*Information*:

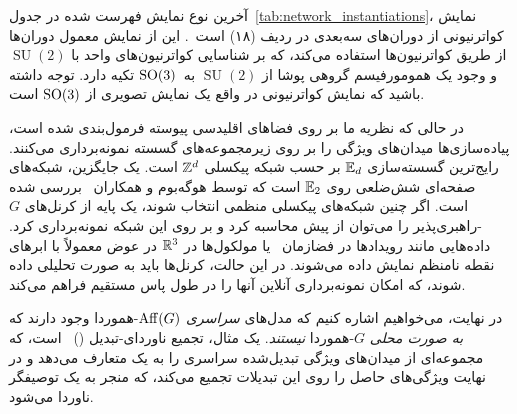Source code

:آخرین نوع نمایش فهرست شده در جدول~\ref{tab:network_instantiations}، نمایش کواترنیونی از دوران‌های سه‌بعدی در ردیف (۱۸) است~\cite{zhang2019quaternion}.
این از نمایش معمول دوران‌ها از طریق کواترنیون‌ها استفاده می‌کند، که بر شناسایی کواترنیون‌های واحد با $\operatorname{SU}(2)$ و وجود یک همومورفیسم گروهی پوشا از $\operatorname{SU}(2)$ به~$\operatorname{SO}(3)$ تکیه دارد.
توجه داشته باشید که نمایش کواترنیونی در واقع یک نمایش تصویری از $\operatorname{SO}(3)$ است.


در حالی که نظریه ما بر روی فضاهای اقلیدسی پیوسته فرمول‌بندی شده است، پیاده‌سازی‌ها میدان‌های ویژگی را بر روی زیرمجموعه‌های گسسته نمونه‌برداری می‌کنند.
رایج‌ترین گسسته‌سازی $\mathbb{E}_d$ بر حسب شبکه پیکسلی $\mathbb{Z}^d$ است.
یک جایگزین، شبکه‌های صفحه‌ای شش‌ضلعی روی $\mathbb{E}_2$ است که توسط  هوگه‌بوم و همکاران~\cite{Hoogeboom2018-HEX} بررسی شده است.
اگر چنین شبکه‌های پیکسلی منظمی انتخاب شوند، یک پایه از کرنل‌های $G$-راهبری‌پذیر را می‌توان از پیش محاسبه کرد و بر روی این شبکه نمونه‌برداری کرد.
داده‌هایی مانند رویدادها در فضازمان~\cite{shutty2020learning} یا مولکول‌ها در $\mathbb{R}^3$ \cite{Thomas2018-TFN,Kondor2018-NBN,anderson2019cormorant,miller2020relevance} در عوض معمولاً با ابرهای نقطه نامنظم نمایش داده می‌شوند.
در این حالت، کرنل‌ها باید به صورت تحلیلی داده شوند، که امکان نمونه‌برداری آنلاین آنها را در طول پاس مستقیم فراهم می‌کند.


در نهایت، می‌خواهیم اشاره کنیم که مدل‌های \emph{سراسری} $\operatorname{Aff}(G)$-هموردا وجود دارند که \emph{به صورت محلی} $G$-هموردا \emph{نیستند}.
یک مثال، تجمیع ناوردای-تبدیل 
()~\cite{Laptev_2016_CVPR} است، که مجموعه‌ای از میدان‌های ویژگی تبدیل‌شده سراسری را به یک  متعارف می‌دهد و در نهایت ویژگی‌های حاصل را روی این تبدیلات تجمیع می‌کند، که منجر به یک توصیفگر ناوردا می‌شود.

*Exercise goal*: Only the lines from the first line of the listing above through the line with "در حالی که نظریه" should be set down, exactly and without pictures.

*Problem solution*:
Source code

:آخرین نوع نمایش فهرست شده در جدول~\ref{tab:network_instantiations}، نمایش کواترنیونی از دوران‌های سه‌بعدی در ردیف (۱۸) است~\cite{zhang2019quaternion}.
این از نمایش معمول دوران‌ها از طریق کواترنیون‌ها استفاده می‌کند، که بر شناسایی کواترنیون‌های واحد با $\operatorname{SU}(2)$ و وجود یک همومورفیسم گروهی پوشا از $\operatorname{SU}(2)$ به~$\operatorname{SO}(3)$ تکیه دارد.
توجه داشته باشید که نمایش کواترنیونی در واقع یک نمایش تصویری از $\operatorname{SO}(3)$ است.


در حالی که نظریه ما بر روی فضاهای اقلیدسی پیوسته فرمول‌بندی شده است، پیاده‌سازی‌ها میدان‌های ویژگی را بر روی زیرمجموعه‌های گسسته نمونه‌برداری می‌کنند.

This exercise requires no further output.